Delilah's Journal

I have decided to keep a journal to cope with the terrible crime I have committed. I can't see a therapist then I would surely be taken into custody. I do not know if I should turn myself in after all these years...If I should admit to murdering my oldest sister. I have driven myself closer and closer to the brink of insanity. I did not want her to die! That was never a part of my intentions! I just wanted her to forget; to forget that I was the same person who called her those names when we were children based upon the terrible upbringing of our parents. I wanted her to forget those memories of being locked up in a shed... all by herself.
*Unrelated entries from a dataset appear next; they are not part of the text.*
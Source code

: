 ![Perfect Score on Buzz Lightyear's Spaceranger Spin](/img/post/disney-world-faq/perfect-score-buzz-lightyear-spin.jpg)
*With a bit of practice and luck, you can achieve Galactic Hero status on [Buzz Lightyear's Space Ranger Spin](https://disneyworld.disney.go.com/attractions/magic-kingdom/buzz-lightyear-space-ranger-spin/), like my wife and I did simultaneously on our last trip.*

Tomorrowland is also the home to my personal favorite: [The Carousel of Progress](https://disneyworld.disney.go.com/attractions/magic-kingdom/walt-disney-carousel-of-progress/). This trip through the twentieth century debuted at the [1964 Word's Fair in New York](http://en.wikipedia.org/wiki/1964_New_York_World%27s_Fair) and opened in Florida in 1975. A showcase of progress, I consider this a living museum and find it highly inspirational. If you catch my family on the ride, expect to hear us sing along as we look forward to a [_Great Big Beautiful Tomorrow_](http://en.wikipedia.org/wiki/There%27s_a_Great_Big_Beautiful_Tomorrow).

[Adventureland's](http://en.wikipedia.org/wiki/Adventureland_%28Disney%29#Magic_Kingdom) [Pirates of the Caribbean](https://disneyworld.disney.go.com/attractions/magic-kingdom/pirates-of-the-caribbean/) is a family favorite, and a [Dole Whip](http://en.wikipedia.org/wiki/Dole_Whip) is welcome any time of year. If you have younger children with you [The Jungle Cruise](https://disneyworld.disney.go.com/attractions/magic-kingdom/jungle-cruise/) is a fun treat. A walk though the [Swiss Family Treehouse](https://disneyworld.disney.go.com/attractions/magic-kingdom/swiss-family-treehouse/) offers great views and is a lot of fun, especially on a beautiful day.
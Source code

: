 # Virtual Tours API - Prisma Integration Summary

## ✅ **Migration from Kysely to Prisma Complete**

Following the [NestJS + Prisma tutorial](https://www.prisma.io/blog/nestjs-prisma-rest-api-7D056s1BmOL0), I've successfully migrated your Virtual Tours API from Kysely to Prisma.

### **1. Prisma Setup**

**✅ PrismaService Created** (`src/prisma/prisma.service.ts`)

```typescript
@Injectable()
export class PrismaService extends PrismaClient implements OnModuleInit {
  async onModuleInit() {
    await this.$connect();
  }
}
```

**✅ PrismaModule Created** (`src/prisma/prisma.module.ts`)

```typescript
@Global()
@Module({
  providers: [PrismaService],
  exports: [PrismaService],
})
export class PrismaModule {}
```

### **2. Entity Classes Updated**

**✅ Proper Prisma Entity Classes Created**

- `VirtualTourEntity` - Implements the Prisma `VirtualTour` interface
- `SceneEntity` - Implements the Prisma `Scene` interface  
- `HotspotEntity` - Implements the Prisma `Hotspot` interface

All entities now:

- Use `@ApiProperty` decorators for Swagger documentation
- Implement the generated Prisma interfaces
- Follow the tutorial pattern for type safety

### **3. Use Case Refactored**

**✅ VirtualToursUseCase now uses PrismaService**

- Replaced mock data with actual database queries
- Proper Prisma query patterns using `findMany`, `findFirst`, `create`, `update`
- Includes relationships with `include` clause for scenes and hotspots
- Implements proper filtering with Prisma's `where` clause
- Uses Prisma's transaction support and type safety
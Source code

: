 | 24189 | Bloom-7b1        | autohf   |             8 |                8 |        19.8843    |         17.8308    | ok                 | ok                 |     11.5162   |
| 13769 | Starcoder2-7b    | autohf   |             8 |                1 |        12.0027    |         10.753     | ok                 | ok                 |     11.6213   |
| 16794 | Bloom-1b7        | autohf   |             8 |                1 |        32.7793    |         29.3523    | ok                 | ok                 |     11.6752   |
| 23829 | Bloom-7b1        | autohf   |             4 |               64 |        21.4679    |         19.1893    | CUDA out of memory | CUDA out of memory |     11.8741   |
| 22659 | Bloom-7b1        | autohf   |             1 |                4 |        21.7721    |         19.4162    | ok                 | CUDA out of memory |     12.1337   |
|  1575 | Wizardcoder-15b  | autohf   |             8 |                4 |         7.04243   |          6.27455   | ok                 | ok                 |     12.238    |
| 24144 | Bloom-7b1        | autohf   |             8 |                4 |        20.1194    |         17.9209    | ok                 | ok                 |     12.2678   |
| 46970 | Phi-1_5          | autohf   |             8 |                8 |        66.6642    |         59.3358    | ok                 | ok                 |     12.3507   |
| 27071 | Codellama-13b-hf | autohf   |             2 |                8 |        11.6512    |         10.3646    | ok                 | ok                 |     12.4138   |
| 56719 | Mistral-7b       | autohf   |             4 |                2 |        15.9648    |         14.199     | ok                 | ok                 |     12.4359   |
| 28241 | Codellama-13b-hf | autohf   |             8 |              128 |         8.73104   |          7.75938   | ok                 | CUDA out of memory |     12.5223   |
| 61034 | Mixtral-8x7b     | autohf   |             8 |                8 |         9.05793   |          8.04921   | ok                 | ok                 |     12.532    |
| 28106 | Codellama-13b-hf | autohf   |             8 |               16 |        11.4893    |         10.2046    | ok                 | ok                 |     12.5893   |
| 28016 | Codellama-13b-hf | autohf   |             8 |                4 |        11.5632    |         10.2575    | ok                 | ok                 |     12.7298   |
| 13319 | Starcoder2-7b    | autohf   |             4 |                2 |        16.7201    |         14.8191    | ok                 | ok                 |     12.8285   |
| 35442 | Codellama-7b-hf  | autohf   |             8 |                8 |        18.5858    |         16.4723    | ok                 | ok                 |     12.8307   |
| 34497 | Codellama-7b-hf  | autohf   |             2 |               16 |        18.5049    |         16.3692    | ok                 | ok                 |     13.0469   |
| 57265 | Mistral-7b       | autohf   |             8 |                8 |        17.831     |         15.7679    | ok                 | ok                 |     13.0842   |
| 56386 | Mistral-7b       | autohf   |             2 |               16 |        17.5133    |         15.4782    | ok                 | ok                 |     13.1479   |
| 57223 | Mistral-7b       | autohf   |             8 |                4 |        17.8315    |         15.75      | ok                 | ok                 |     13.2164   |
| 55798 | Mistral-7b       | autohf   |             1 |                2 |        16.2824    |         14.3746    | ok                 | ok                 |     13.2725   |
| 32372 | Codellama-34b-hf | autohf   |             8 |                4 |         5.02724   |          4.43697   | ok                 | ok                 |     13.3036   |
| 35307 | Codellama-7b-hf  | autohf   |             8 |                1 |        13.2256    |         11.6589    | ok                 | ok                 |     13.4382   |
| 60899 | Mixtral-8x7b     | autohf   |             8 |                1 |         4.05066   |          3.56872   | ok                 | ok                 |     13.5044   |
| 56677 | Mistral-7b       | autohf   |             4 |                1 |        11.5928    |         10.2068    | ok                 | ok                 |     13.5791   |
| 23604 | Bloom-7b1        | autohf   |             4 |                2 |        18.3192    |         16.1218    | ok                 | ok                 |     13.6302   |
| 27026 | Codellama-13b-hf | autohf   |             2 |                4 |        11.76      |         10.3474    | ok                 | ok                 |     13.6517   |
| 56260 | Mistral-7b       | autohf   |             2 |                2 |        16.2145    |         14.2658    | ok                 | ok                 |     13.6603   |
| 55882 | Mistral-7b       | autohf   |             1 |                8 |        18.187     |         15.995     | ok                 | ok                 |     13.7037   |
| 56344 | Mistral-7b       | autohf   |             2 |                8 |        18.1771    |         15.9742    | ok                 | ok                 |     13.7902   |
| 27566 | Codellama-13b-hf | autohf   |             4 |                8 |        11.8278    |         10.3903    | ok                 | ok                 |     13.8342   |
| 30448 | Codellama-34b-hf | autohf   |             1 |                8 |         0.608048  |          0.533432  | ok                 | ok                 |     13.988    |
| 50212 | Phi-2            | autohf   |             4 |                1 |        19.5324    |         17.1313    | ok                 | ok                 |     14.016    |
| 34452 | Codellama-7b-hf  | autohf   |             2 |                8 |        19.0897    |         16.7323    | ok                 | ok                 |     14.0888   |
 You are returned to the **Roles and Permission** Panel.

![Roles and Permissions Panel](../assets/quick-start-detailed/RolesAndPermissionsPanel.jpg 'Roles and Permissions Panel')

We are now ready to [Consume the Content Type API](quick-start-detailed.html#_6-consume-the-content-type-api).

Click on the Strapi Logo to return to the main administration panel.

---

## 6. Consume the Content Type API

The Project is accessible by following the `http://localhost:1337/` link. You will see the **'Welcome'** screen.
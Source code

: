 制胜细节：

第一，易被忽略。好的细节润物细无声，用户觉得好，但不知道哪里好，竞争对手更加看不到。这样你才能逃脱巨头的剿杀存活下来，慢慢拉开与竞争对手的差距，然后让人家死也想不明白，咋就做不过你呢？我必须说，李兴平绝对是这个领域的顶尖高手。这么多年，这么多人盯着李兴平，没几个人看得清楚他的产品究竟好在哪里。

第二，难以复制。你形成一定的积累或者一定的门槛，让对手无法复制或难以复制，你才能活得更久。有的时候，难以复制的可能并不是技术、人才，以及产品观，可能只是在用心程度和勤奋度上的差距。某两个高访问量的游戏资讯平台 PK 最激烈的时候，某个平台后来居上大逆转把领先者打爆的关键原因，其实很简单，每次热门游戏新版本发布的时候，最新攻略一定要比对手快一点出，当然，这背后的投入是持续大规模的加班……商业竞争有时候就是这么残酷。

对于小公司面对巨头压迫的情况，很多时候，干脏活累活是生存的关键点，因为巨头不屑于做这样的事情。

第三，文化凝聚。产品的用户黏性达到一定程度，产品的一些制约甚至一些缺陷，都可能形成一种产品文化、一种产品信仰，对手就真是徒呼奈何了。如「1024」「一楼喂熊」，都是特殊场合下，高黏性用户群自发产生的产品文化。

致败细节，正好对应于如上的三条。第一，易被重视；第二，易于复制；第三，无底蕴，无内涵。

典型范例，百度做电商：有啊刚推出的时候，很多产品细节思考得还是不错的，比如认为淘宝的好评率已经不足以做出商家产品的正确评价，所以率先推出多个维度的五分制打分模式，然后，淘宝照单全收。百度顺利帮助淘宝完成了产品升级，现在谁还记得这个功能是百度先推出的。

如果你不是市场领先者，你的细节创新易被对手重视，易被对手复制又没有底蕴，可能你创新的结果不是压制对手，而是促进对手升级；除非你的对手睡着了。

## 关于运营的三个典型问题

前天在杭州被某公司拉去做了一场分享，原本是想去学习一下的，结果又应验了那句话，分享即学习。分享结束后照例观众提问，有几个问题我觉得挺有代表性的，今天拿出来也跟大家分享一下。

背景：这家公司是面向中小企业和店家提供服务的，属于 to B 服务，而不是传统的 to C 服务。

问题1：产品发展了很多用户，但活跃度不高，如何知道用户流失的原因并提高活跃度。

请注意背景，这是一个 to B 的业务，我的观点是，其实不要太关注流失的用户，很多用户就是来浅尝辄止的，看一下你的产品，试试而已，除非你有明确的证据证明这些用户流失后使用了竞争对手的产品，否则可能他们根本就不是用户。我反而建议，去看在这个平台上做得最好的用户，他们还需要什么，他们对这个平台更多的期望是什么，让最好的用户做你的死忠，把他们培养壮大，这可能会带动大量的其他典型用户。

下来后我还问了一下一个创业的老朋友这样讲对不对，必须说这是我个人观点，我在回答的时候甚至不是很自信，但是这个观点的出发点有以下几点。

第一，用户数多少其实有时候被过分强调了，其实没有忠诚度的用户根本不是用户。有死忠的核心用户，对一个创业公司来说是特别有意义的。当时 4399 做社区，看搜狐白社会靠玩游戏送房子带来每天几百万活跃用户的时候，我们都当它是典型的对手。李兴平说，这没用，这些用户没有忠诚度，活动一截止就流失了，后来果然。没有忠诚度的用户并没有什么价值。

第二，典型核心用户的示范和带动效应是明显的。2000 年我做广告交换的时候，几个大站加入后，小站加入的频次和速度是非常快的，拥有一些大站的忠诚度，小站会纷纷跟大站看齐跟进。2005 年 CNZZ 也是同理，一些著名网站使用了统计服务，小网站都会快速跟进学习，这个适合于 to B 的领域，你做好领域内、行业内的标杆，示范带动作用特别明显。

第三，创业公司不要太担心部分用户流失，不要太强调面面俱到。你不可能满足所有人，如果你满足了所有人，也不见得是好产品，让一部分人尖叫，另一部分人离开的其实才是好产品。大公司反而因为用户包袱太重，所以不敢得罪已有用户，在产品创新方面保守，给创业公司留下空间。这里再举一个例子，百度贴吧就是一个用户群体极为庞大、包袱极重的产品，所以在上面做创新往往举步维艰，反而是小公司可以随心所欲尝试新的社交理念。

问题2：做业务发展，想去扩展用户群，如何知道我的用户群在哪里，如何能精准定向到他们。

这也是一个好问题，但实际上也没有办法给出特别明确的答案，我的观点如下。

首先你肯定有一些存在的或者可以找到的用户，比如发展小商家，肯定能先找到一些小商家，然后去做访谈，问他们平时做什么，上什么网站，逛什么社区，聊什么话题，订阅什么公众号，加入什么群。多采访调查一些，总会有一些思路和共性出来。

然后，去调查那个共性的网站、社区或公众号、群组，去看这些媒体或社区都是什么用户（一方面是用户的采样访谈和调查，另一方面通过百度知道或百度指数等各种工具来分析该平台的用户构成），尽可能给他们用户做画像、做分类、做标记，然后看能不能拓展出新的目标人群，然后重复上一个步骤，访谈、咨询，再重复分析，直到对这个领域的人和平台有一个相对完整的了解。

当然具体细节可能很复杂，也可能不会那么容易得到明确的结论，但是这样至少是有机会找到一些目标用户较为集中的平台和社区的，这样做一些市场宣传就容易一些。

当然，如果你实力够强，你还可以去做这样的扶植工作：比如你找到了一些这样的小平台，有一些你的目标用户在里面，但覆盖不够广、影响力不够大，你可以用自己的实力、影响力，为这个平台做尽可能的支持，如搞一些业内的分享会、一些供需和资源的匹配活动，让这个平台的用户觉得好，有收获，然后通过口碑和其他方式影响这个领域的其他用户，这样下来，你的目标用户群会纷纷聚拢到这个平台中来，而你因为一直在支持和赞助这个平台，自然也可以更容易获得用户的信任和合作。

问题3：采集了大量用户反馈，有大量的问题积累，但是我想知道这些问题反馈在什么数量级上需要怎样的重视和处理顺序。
I wanted to forget. Every time I saw her. The way she looked at me; the moment she would set her eyes upon me... the look of different flashbacks and emotions flashed in her eyes then she would quickly push them out of her mind, remembering that it was time to move forward.

She had thought that I had moved on; thought that she was the one with the longest healing process... but it was me. I so desperately wanted a clean slate in my sister's life rooting from my own personal guilt. If our childhood ever hit the fan, what would my kids think of me? I already knew Hank was aware. How could he not be? What would Hank even do to me knowing thatI was cause of the death of the love of his life? The mother of his child? He would probably kill me. He would have every right to. Every sing day I fight with myself trying to figure out if I should confess my sin to my family, hoping that they would see from my perspective and be able to cipher through her death and find my pure and true intentions but I know that that would be unrealistic... a fucking fantasy. Surely I would be arrested and taken away from my children.

Every day I endure this inner war within myself trying to convince myself of my own innocence... but I can not lie to myself. I can not even begin about Thomas. I specifically asked him just to wipe her memory. AND NOT KILL HER! How could I be so stupid! Sometimes I come so close to committing suicide. But I cannot do that. I have to stay strong for my kids. But now my niece is left without a mother and my brother in law is left without his wife. How will I ever redeem myself from this? I don't think I will ever be able to. Damn you, Thomas and damn me, too.